%%

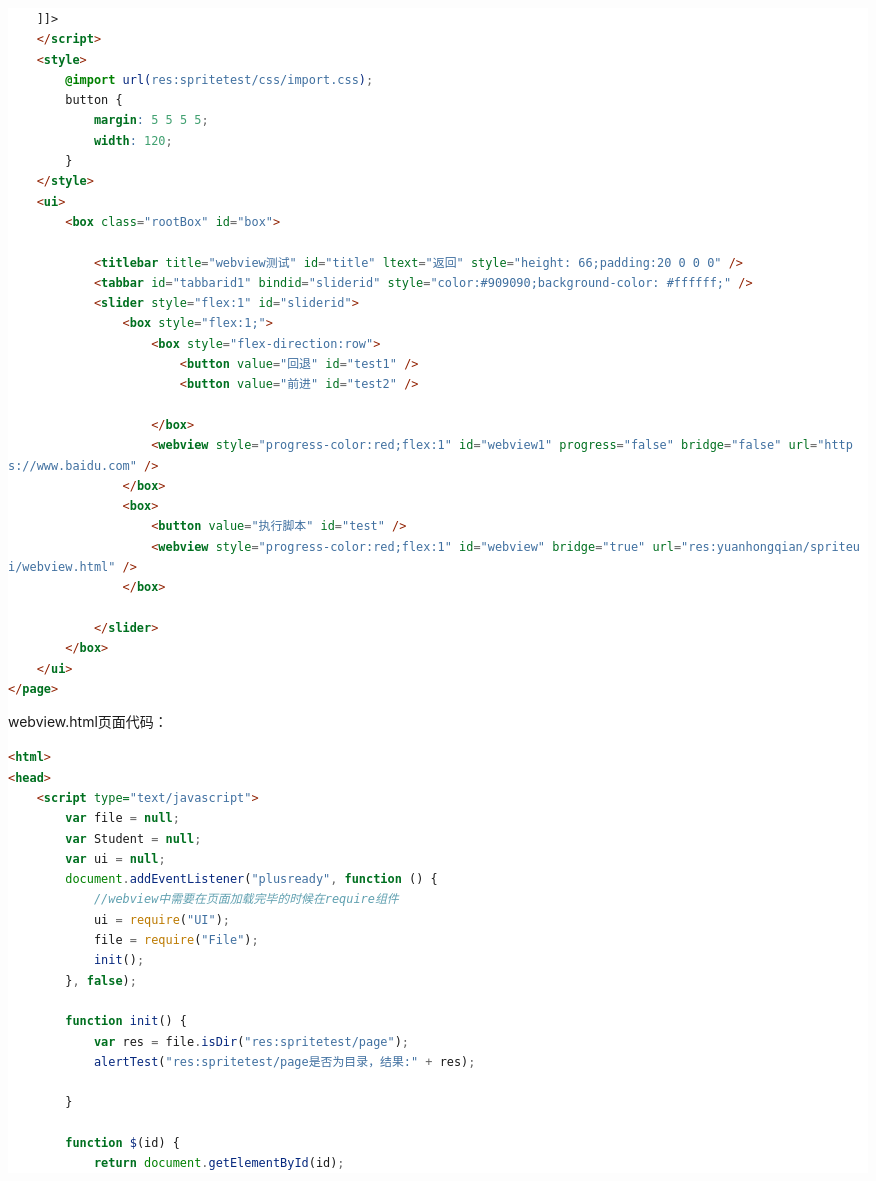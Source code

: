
 ```html
    ]]>
    </script>
    <style>
        @import url(res:spritetest/css/import.css);
        button {
            margin: 5 5 5 5;
            width: 120;
        }
    </style>
    <ui>
        <box class="rootBox" id="box">

            <titlebar title="webview测试" id="title" ltext="返回" style="height: 66;padding:20 0 0 0" />
            <tabbar id="tabbarid1" bindid="sliderid" style="color:#909090;background-color: #ffffff;" />
            <slider style="flex:1" id="sliderid">
                <box style="flex:1;">
                    <box style="flex-direction:row">
                        <button value="回退" id="test1" />
                        <button value="前进" id="test2" />

                    </box>
                    <webview style="progress-color:red;flex:1" id="webview1" progress="false" bridge="false" url="https://www.baidu.com" />
                </box>
                <box>
                    <button value="执行脚本" id="test" />
                    <webview style="progress-color:red;flex:1" id="webview" bridge="true" url="res:yuanhongqian/spriteui/webview.html" />
                </box>

            </slider>
        </box>
    </ui>
</page>

```


webview.html页面代码：  

```html
<html>
<head>
    <script type="text/javascript">
        var file = null;
        var Student = null;
        var ui = null;
        document.addEventListener("plusready", function () {
            //webview中需要在页面加载完毕的时候在require组件
            ui = require("UI");
            file = require("File");
            init();
        }, false);

        function init() {
            var res = file.isDir("res:spritetest/page");
            alertTest("res:spritetest/page是否为目录，结果:" + res);

        }

        function $(id) {
            return document.getElementById(id);
```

%%

**WHAT YOU ARE ASKED TO DO:**
Lines holding the string "spritetest" are the answer; copy each one from the listing above.

**YOUR RESPONSE:**
        @import url(res:spritetest/css/import.css);
            var res = file.isDir("res:spritetest/page");
            alertTest("res:spritetest/page是否为目录，结果:" + res);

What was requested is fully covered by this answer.